## Action item
Please find every line in the entries below that contains the string "venv", and copy it.

· · · ·

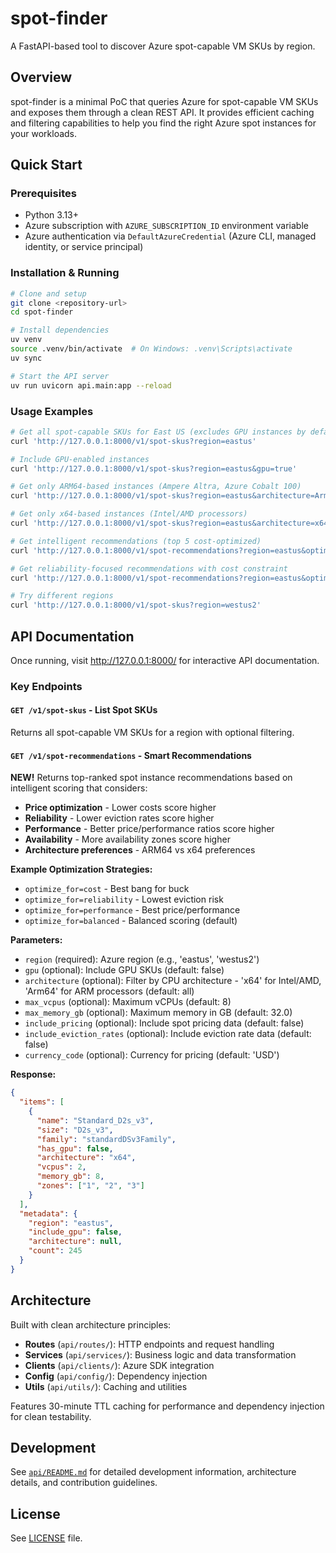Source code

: # spot-finder

A FastAPI-based tool to discover Azure spot-capable VM SKUs by region.

## Overview

spot-finder is a minimal PoC that queries Azure for spot-capable VM SKUs and exposes them through a clean REST API. It provides efficient caching and filtering capabilities to help you find the right Azure spot instances for your workloads.

## Quick Start

### Prerequisites

- Python 3.13+
- Azure subscription with `AZURE_SUBSCRIPTION_ID` environment variable
- Azure authentication via `DefaultAzureCredential` (Azure CLI, managed identity, or service principal)

### Installation & Running

```bash
# Clone and setup
git clone <repository-url>
cd spot-finder

# Install dependencies
uv venv
source .venv/bin/activate  # On Windows: .venv\Scripts\activate
uv sync

# Start the API server
uv run uvicorn api.main:app --reload
```

### Usage Examples

```bash
# Get all spot-capable SKUs for East US (excludes GPU instances by default)
curl 'http://127.0.0.1:8000/v1/spot-skus?region=eastus'

# Include GPU-enabled instances
curl 'http://127.0.0.1:8000/v1/spot-skus?region=eastus&gpu=true'

# Get only ARM64-based instances (Ampere Altra, Azure Cobalt 100)
curl 'http://127.0.0.1:8000/v1/spot-skus?region=eastus&architecture=Arm64'

# Get only x64-based instances (Intel/AMD processors)
curl 'http://127.0.0.1:8000/v1/spot-skus?region=eastus&architecture=x64'

# Get intelligent recommendations (top 5 cost-optimized)
curl 'http://127.0.0.1:8000/v1/spot-recommendations?region=eastus&optimize_for=cost'

# Get reliability-focused recommendations with cost constraint
curl 'http://127.0.0.1:8000/v1/spot-recommendations?region=eastus&optimize_for=reliability&max_hourly_cost=0.05'

# Try different regions
curl 'http://127.0.0.1:8000/v1/spot-skus?region=westus2'
```

## API Documentation

Once running, visit <http://127.0.0.1:8000/> for interactive API documentation.

### Key Endpoints

#### `GET /v1/spot-skus` - List Spot SKUs

Returns all spot-capable VM SKUs for a region with optional filtering.

#### `GET /v1/spot-recommendations` - Smart Recommendations

**NEW!** Returns top-ranked spot instance recommendations based on intelligent scoring that considers:

- **Price optimization** - Lower costs score higher
- **Reliability** - Lower eviction rates score higher
- **Performance** - Better price/performance ratios score higher
- **Availability** - More availability zones score higher
- **Architecture preferences** - ARM64 vs x64 preferences

**Example Optimization Strategies:**
- `optimize_for=cost` - Best bang for buck
- `optimize_for=reliability` - Lowest eviction risk
- `optimize_for=performance` - Best price/performance
- `optimize_for=balanced` - Balanced scoring (default)

**Parameters:**

- `region` (required): Azure region (e.g., 'eastus', 'westus2')
- `gpu` (optional): Include GPU SKUs (default: false)
- `architecture` (optional): Filter by CPU architecture - 'x64' for Intel/AMD, 'Arm64' for ARM processors (default: all)
- `max_vcpus` (optional): Maximum vCPUs (default: 8)
- `max_memory_gb` (optional): Maximum memory in GB (default: 32.0)
- `include_pricing` (optional): Include spot pricing data (default: false)
- `include_eviction_rates` (optional): Include eviction rate data (default: false)
- `currency_code` (optional): Currency for pricing (default: 'USD')

**Response:**

```json
{
  "items": [
    {
      "name": "Standard_D2s_v3",
      "size": "D2s_v3",
      "family": "standardDSv3Family",
      "has_gpu": false,
      "architecture": "x64",
      "vcpus": 2,
      "memory_gb": 8,
      "zones": ["1", "2", "3"]
    }
  ],
  "metadata": {
    "region": "eastus",
    "include_gpu": false,
    "architecture": null,
    "count": 245
  }
}
```

## Architecture

Built with clean architecture principles:

- **Routes** (`api/routes/`): HTTP endpoints and request handling
- **Services** (`api/services/`): Business logic and data transformation
- **Clients** (`api/clients/`): Azure SDK integration
- **Config** (`api/config/`): Dependency injection
- **Utils** (`api/utils/`): Caching and utilities

Features 30-minute TTL caching for performance and dependency injection for clean testability.

## Development

See [`api/README.md`](api/README.md) for detailed development information, architecture details, and contribution guidelines.

## License

See [LICENSE](LICENSE) file.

· · · ·

## Exercise answer
uv venv
source .venv/bin/activate  # On Windows: .venv\Scripts\activate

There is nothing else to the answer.